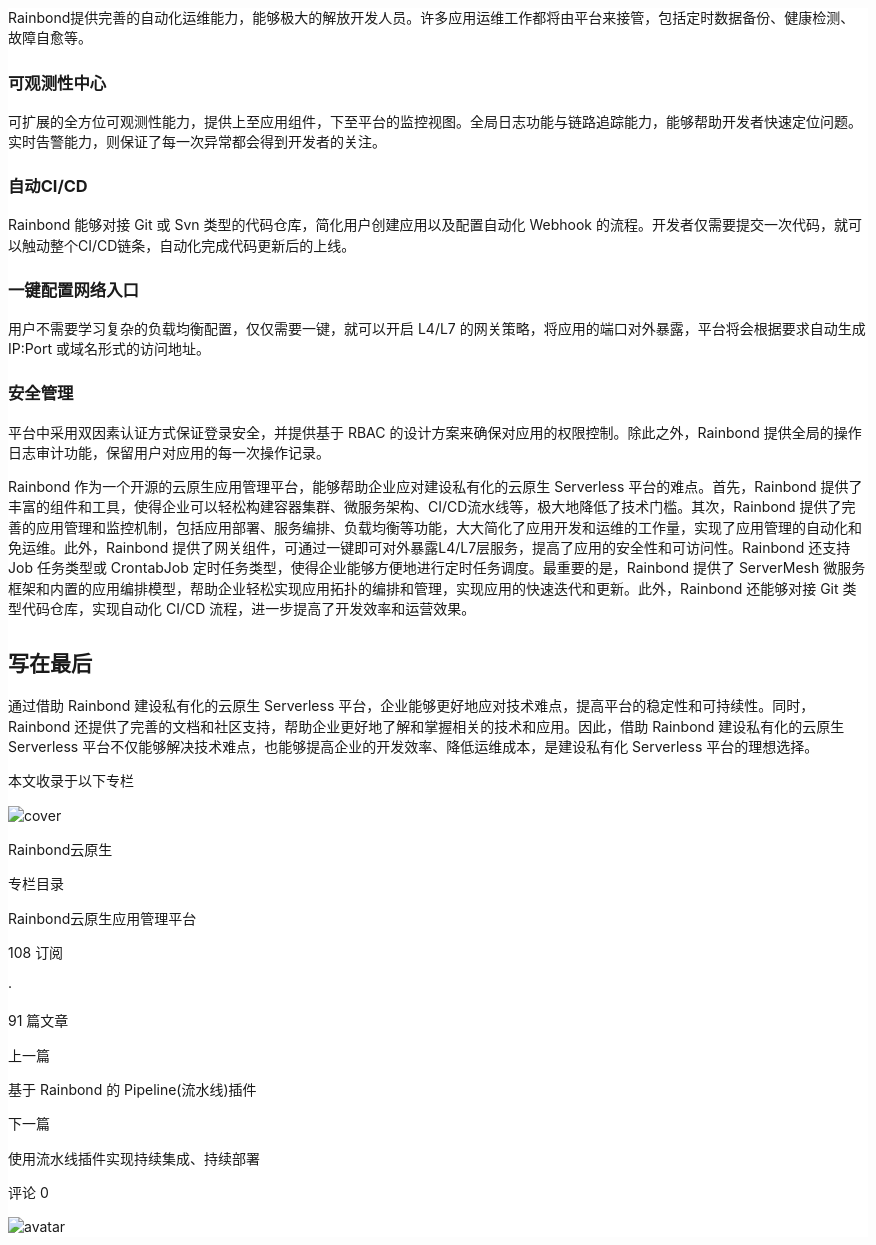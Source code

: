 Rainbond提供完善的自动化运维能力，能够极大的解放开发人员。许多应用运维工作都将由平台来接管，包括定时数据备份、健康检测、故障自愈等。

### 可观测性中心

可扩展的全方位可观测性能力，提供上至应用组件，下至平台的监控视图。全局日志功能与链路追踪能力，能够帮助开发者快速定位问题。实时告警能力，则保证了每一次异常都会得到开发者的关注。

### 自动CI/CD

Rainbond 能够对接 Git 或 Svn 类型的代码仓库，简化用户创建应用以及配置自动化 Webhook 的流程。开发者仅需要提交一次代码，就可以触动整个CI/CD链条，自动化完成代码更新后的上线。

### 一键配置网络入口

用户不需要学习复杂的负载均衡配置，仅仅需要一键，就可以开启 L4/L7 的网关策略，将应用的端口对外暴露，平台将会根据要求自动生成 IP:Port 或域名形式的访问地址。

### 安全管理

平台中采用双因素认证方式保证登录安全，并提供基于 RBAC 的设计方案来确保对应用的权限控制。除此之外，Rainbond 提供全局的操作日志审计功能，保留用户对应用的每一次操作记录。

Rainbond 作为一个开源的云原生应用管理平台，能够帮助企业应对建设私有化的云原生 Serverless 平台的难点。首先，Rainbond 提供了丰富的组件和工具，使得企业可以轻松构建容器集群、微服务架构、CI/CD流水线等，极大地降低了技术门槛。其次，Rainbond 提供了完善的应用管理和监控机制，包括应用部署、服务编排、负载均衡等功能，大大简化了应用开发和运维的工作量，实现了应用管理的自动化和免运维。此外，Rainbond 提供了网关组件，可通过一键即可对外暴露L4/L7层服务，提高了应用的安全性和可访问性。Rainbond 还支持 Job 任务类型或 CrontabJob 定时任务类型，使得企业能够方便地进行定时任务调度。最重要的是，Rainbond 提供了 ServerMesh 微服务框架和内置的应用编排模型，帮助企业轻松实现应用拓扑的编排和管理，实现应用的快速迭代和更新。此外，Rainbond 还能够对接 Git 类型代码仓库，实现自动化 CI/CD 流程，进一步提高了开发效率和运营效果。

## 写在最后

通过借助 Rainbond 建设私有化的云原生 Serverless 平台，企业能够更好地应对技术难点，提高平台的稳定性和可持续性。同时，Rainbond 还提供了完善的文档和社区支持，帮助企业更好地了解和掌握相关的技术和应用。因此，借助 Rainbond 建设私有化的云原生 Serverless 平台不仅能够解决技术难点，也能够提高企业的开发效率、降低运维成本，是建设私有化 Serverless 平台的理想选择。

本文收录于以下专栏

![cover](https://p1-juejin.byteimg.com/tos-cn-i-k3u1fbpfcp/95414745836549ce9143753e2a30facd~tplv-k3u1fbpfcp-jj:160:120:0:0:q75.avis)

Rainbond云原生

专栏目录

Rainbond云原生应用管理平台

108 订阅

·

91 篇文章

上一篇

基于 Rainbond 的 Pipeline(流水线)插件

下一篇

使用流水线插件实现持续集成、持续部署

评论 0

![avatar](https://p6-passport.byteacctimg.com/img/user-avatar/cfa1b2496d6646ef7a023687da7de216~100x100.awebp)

---

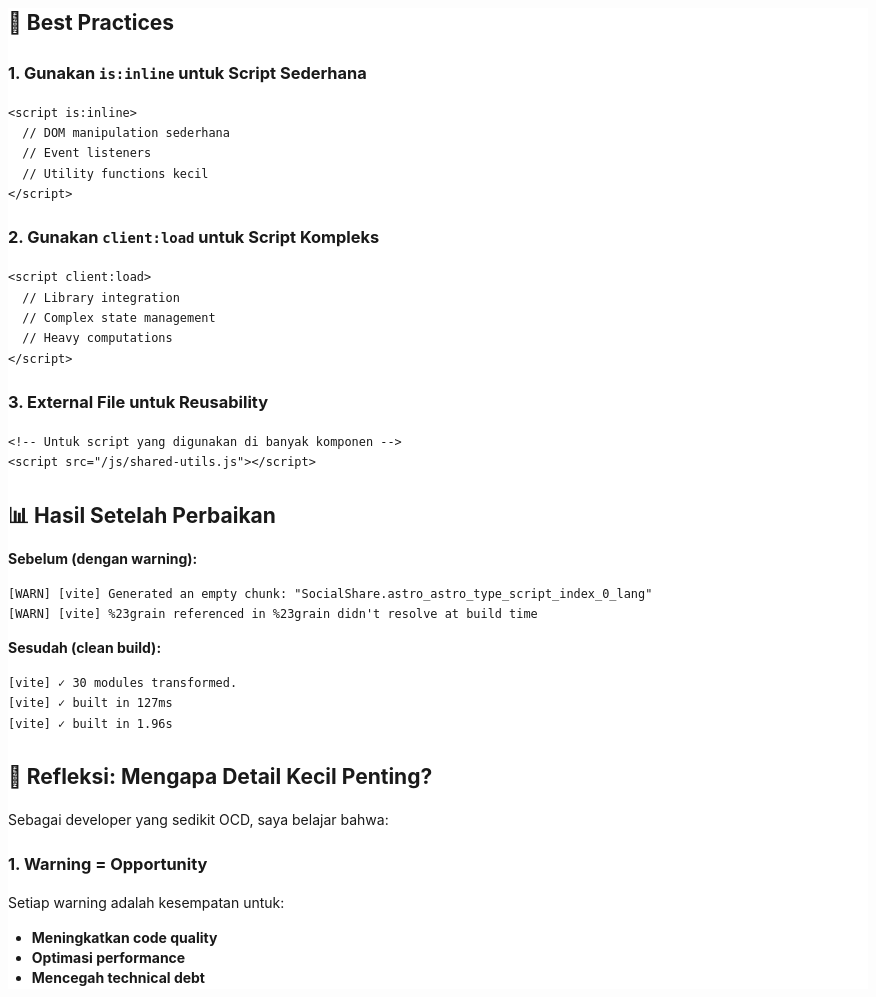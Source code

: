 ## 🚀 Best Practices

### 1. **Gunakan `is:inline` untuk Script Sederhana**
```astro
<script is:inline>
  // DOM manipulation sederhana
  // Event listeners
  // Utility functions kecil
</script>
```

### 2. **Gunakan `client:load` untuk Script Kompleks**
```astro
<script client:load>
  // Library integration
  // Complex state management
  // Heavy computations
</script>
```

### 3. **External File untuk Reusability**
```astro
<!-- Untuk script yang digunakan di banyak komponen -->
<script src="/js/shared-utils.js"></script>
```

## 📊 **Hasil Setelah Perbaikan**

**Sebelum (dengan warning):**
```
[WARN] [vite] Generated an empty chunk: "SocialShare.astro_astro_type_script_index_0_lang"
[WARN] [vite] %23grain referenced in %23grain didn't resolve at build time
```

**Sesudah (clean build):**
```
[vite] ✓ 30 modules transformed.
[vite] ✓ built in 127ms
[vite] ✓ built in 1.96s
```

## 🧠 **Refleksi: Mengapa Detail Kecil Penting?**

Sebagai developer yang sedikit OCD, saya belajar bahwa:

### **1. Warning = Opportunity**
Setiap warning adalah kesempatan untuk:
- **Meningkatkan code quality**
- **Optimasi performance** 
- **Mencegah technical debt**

*DIRECTIONS FOR THIS TASK:*
Scan the data for the string "build" and copy each line in which it occurs.

*REPLY TO THE TASK:*
[WARN] [vite] %23grain referenced in %23grain didn't resolve at build time
**Sesudah (clean build):**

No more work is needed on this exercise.